▶ **THE INPUT**
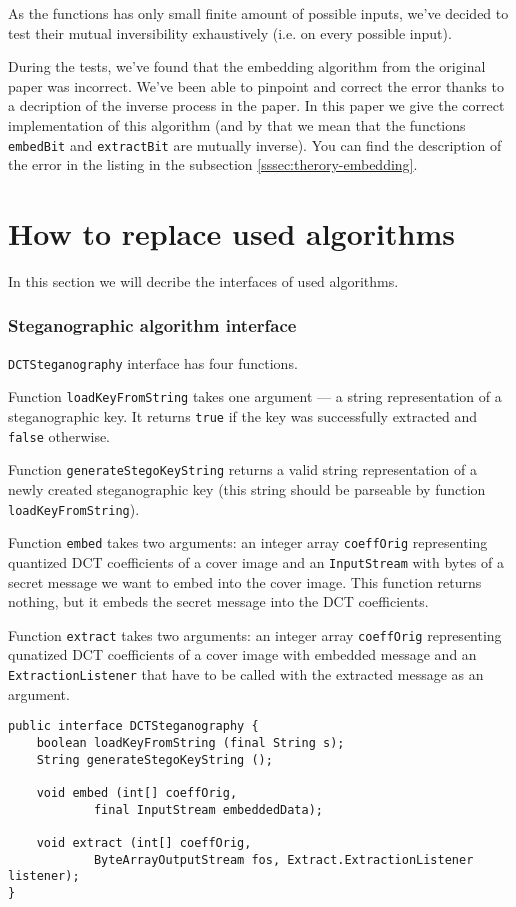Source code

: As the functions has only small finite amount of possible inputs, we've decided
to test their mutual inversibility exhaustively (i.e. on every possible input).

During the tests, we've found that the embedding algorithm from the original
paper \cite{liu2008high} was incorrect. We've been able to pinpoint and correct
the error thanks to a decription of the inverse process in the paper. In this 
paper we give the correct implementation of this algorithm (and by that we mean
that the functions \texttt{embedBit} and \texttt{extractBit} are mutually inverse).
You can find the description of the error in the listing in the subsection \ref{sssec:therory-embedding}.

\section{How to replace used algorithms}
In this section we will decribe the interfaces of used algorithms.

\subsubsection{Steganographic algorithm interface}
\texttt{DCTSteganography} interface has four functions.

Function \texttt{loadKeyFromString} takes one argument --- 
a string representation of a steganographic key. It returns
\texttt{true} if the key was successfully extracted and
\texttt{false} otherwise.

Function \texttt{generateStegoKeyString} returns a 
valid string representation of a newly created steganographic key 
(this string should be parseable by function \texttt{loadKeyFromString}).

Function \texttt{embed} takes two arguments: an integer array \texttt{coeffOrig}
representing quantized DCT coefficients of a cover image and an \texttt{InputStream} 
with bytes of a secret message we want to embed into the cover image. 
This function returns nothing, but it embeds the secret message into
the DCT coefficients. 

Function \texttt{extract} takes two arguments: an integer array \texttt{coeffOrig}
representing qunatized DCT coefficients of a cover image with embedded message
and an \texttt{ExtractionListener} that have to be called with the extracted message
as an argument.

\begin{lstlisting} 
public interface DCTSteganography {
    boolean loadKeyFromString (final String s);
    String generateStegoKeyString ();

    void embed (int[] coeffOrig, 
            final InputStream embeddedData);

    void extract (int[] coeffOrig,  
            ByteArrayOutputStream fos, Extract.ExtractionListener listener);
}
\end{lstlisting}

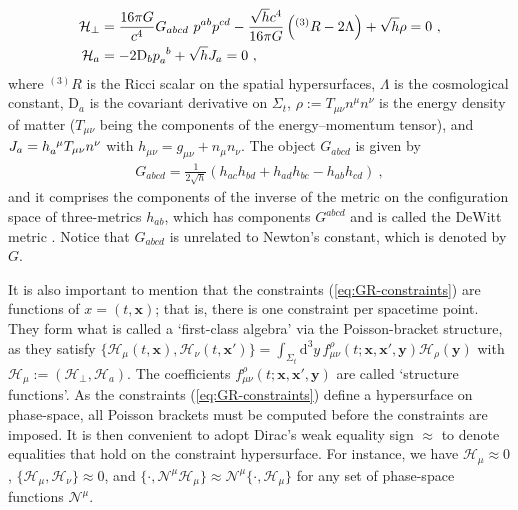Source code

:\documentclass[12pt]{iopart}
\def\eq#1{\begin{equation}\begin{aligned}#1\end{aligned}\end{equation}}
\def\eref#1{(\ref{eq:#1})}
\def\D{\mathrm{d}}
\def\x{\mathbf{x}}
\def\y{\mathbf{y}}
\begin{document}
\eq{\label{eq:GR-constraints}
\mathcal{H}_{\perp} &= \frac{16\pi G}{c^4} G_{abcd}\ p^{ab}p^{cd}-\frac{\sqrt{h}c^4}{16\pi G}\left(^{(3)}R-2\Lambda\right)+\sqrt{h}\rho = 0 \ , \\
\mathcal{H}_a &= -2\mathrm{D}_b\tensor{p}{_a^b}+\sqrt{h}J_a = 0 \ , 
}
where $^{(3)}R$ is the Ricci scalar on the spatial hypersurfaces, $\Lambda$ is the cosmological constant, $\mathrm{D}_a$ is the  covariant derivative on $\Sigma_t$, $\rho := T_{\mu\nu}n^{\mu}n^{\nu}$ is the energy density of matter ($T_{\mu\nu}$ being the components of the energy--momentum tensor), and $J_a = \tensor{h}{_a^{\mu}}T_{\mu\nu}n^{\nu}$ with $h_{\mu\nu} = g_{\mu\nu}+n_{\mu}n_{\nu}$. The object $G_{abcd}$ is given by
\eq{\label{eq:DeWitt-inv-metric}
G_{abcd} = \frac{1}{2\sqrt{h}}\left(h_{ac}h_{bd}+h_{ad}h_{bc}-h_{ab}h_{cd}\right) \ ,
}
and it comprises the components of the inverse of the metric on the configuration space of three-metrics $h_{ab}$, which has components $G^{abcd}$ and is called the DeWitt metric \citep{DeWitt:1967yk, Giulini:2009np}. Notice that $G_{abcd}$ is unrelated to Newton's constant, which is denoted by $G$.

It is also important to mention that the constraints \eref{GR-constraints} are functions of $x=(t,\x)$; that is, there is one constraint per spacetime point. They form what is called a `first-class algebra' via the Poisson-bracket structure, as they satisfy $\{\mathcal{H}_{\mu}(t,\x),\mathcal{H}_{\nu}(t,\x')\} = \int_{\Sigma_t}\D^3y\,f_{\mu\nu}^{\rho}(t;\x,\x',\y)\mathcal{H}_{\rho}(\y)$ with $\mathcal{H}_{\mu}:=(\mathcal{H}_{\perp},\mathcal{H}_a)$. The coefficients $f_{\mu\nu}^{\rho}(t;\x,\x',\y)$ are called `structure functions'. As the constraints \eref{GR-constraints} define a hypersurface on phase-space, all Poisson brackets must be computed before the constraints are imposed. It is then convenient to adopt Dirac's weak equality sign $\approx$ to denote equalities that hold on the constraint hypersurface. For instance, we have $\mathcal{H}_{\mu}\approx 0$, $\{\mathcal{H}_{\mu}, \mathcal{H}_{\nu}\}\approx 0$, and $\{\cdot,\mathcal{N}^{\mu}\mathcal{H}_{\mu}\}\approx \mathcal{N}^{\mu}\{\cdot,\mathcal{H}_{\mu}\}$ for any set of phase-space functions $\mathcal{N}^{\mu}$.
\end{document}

▶ **WHAT YOU NEED TO DO**
Your answer should contain only the lines from the beginning of the listing above through the line with "valid string representation", copied exactly and without the pictures.

▶ **ANSWER TO THE PROBLEM**
Source code

: As the functions has only small finite amount of possible inputs, we've decided
to test their mutual inversibility exhaustively (i.e. on every possible input).

During the tests, we've found that the embedding algorithm from the original
paper \cite{liu2008high} was incorrect. We've been able to pinpoint and correct
the error thanks to a decription of the inverse process in the paper. In this 
paper we give the correct implementation of this algorithm (and by that we mean
that the functions \texttt{embedBit} and \texttt{extractBit} are mutually inverse).
You can find the description of the error in the listing in the subsection \ref{sssec:therory-embedding}.

\section{How to replace used algorithms}
In this section we will decribe the interfaces of used algorithms.

\subsubsection{Steganographic algorithm interface}
\texttt{DCTSteganography} interface has four functions.

Function \texttt{loadKeyFromString} takes one argument --- 
a string representation of a steganographic key. It returns
\texttt{true} if the key was successfully extracted and
\texttt{false} otherwise.

Function \texttt{generateStegoKeyString} returns a 
valid string representation of a newly created steganographic key 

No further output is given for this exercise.